Jared hopes to find his parents. The day after his birth, his parents rented a hot air balloon and never returned from the Void. They left a note beneath Jared’s infant body for the nurse to find. The note contained the address of Jared’s grandmother.
Jared has a lifetime stash of letters he has written to his parents, the first letters scrawled in crayon. He has saved them all and wishes for a way to get them to his parents. Jared decides to buy a hang glider from the man who rented the hot air balloon to his parents. He learns there’s a waiting period: pay now, fly tomorrow. This gives the daring voyager a chance to reconsider.
Jared observes a young man claim a hang glider paid for the previous day. The young man gets all the help needed from nearby picnickers and tourists. The young man launches into the fog and doesn’t return. A young woman runs up, pays for another hang glider, but she never shows up the following day and the seller offers it to Jared.
Instead, Jared walks to the edge of the Void and sits down. He folds all his childhood letters into paper airplanes and tosses them into the fog. Afterward, he pays the man who sells kites, hang-gliders and hot air balloons. It seems his parents rented a hot air balloon, floated into the void attached by a tether, and severed the tie once they were out of sight.
This felt like the contemplation of suicide except with a healthier, happier ending.
“Master Madrigal’s Mechanical Man” by Scott C. Mikula
Perfection. Winning is not enough for some. In the gladiator arena, with one human pitted against an automaton, the human must be exceptional. He must be quick and limber and yes, exceptionally strong. But there is more. While in the midst of battle the human must spot any weakness in his opponent, with a mere second to spot it, and he must be adept enough to take advantage of it.
Cetta was twelve years old when she persuaded her mother to send her to her uncle Madrigal, after his illness. It should have been temporary, but his palsy worsened over the years. Girls did not apprentice to craftsmen like Madrigal. Once there, she helped her uncle build the automatons. She was gifted but her intelligence and opinions were ignored. She spotted the weaknesses in her uncle’s fighting machines. As amazing as they were, the automatons were imperfect. She could not be satisfied until perfection was achieved, so Cetta sabotaged a tournament by telling the human opponent about the machine’s single flaw.
“Our mechanical man could have bested (the human) today. It could have earned the champion’s laurels and the thousand crown prize from the duke. That might be enough for my master, but it’s not enough for me. He can hit me, he can belittle me, he can pretend I’m worthless. None of that matters. What matters is that when we’re finished, Madrigal and I, our mechanical man won’t merely be the best – it will be perfect.”

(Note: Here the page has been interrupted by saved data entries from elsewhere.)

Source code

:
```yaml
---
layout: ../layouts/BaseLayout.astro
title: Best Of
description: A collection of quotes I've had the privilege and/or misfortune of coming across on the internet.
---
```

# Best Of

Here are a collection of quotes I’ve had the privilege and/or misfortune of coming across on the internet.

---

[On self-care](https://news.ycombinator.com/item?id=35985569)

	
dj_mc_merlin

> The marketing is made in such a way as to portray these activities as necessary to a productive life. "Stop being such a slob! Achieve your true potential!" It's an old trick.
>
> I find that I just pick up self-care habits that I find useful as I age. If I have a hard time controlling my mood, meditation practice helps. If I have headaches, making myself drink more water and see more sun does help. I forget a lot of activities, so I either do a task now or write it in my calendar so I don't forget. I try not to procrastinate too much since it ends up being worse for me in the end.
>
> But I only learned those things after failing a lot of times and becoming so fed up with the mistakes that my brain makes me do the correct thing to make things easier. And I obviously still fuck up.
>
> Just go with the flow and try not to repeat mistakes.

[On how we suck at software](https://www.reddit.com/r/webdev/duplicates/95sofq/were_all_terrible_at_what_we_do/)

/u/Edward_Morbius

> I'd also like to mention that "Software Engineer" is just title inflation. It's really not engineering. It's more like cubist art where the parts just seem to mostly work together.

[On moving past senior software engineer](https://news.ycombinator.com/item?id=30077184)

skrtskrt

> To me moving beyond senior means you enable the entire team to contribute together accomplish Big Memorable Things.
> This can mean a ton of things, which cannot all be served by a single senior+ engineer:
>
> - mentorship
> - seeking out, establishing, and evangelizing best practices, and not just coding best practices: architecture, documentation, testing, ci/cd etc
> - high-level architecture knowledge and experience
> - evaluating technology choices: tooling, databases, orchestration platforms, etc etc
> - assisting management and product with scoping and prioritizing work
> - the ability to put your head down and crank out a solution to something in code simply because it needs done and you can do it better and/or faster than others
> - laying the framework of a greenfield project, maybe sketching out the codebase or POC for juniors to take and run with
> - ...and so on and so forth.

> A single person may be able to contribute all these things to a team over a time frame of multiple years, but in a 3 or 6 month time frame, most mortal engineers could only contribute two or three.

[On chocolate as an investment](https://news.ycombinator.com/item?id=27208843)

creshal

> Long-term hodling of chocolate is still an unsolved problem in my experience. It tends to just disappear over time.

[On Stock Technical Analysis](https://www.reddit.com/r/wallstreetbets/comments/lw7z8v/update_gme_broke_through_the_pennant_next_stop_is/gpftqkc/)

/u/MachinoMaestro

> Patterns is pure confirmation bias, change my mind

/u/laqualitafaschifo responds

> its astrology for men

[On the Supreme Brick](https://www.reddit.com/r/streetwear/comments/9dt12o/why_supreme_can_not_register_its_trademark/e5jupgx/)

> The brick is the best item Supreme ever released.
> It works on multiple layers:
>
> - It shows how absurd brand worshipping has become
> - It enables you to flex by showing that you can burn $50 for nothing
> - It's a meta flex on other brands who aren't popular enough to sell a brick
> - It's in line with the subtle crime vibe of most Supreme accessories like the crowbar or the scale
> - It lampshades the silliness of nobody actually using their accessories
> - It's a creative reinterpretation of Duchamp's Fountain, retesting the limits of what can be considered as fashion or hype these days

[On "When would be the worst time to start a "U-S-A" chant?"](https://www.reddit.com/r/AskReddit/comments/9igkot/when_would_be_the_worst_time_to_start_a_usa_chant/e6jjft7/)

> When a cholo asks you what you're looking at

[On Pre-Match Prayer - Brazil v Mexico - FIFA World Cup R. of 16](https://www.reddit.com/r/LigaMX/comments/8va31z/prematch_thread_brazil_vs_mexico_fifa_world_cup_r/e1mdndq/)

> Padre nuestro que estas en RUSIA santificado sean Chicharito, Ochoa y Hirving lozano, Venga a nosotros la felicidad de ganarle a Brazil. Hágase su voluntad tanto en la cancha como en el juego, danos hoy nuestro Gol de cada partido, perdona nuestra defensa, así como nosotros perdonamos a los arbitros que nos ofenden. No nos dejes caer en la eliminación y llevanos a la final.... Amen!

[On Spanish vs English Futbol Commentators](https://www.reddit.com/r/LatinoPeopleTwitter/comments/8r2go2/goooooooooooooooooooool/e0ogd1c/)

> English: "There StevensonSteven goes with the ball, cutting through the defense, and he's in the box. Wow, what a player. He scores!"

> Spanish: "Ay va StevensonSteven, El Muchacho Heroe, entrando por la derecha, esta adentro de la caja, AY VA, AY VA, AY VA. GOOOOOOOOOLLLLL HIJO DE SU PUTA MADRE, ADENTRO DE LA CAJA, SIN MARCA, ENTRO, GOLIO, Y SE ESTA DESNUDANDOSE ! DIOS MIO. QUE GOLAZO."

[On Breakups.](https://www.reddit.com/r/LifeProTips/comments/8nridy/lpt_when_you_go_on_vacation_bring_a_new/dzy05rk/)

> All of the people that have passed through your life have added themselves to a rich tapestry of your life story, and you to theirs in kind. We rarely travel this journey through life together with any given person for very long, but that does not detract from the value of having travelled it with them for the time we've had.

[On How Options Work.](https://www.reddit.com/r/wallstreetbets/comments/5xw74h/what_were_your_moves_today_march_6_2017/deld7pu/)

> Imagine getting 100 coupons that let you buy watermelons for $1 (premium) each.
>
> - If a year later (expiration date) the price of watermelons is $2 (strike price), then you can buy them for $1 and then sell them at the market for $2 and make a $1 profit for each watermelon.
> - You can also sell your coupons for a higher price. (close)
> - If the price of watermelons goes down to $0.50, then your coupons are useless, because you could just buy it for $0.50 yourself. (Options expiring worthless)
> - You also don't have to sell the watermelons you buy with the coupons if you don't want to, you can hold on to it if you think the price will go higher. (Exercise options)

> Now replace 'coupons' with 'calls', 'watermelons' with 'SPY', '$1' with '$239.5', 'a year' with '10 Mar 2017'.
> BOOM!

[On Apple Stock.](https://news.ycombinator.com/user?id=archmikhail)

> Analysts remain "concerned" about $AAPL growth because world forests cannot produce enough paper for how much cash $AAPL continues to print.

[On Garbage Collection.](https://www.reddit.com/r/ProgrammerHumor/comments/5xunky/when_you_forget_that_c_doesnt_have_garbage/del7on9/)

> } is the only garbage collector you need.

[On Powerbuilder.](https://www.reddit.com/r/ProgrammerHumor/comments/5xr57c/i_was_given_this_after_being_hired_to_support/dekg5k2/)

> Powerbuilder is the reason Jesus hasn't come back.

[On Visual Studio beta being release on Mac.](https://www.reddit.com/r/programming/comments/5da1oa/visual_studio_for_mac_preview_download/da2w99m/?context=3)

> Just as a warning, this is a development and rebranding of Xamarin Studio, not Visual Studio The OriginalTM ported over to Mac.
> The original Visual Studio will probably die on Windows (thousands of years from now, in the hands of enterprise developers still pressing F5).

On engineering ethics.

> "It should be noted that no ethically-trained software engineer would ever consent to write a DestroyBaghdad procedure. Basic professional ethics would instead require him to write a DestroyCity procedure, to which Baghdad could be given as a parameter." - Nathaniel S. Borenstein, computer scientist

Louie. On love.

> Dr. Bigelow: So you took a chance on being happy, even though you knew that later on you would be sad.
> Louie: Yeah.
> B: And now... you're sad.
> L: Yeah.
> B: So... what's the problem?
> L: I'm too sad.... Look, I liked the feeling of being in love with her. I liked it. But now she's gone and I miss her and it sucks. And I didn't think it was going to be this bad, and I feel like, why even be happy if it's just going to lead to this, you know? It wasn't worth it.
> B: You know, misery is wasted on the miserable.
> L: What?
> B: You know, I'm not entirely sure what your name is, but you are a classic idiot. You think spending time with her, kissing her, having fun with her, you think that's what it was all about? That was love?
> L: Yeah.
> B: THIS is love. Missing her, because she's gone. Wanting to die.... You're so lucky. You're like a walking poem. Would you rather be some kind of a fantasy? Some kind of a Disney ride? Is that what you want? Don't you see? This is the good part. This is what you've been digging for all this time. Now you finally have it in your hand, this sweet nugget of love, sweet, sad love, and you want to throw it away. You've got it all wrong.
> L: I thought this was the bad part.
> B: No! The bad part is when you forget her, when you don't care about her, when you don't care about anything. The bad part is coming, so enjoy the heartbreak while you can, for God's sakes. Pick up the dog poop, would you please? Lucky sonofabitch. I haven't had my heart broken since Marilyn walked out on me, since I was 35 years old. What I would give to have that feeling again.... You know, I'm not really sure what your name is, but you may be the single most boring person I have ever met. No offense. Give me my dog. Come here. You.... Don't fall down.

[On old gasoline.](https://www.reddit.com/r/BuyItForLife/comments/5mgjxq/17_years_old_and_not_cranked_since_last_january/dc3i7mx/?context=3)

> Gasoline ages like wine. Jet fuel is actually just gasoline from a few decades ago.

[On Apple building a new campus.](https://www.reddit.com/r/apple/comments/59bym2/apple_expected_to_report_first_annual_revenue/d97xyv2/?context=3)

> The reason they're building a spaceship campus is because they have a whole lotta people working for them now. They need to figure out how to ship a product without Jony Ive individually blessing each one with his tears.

“Calling the Train” by Jeff Stehman
Sam was chasing evil men when he was mauled by a giant alligator in the swamp. He now lies on the shore in the mud and in the distance he hears a train whistle.
A dark, upside-down face with grey hair appears above him. “Ouch. Gator must’ve been huge.” The old man stepped to Sam’s side, raised a harmonica and sounded the mournful wail of a train.
Sam says it can’t be a train here in the swamp. There are no tracks.
The old man insists the train is already on its way, and he should know. He always calls the train and the train always comes. It arrived once for the old man, but the old man didn’t get on board, so now he stays and calls the train for others with his harmonica.
Sam bets he can call the train better than the old man. If he wins, he stays and the old man gets on board. The old man agrees.
Sam’s no slouch at playing that instrument. And sure enough, the train rumbles up and stops.
“The train come to fetch your soul,” the old man says.
“I’ve been baptized,” Sam insists.
“Takes more than preacher man pouring water on your head. You gotta believe, and you and I both came up short.”
The best two lines, right there. This was the shortest and the most entertaining story in the entire issue.